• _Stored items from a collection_
++++++

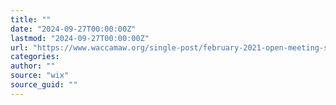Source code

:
 ```yaml
---
title: ""
date: "2024-09-27T00:00:00Z"
lastmod: "2024-09-27T00:00:00Z"
url: "https://www.waccamaw.org/single-post/february-2021-open-meeting-summary"
categories:
author: ""
source: "wix"
source_guid: ""
---
```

++++++

• _Exercise details_
Copy the records exactly, leaving out every picture.

• _Result_
Source code

:
 ```yaml
---
title: ""
date: "2024-09-27T00:00:00Z"
lastmod: "2024-09-27T00:00:00Z"
url: "https://www.waccamaw.org/single-post/february-2021-open-meeting-summary"
categories:
author: ""
source: "wix"
source_guid: ""
---
```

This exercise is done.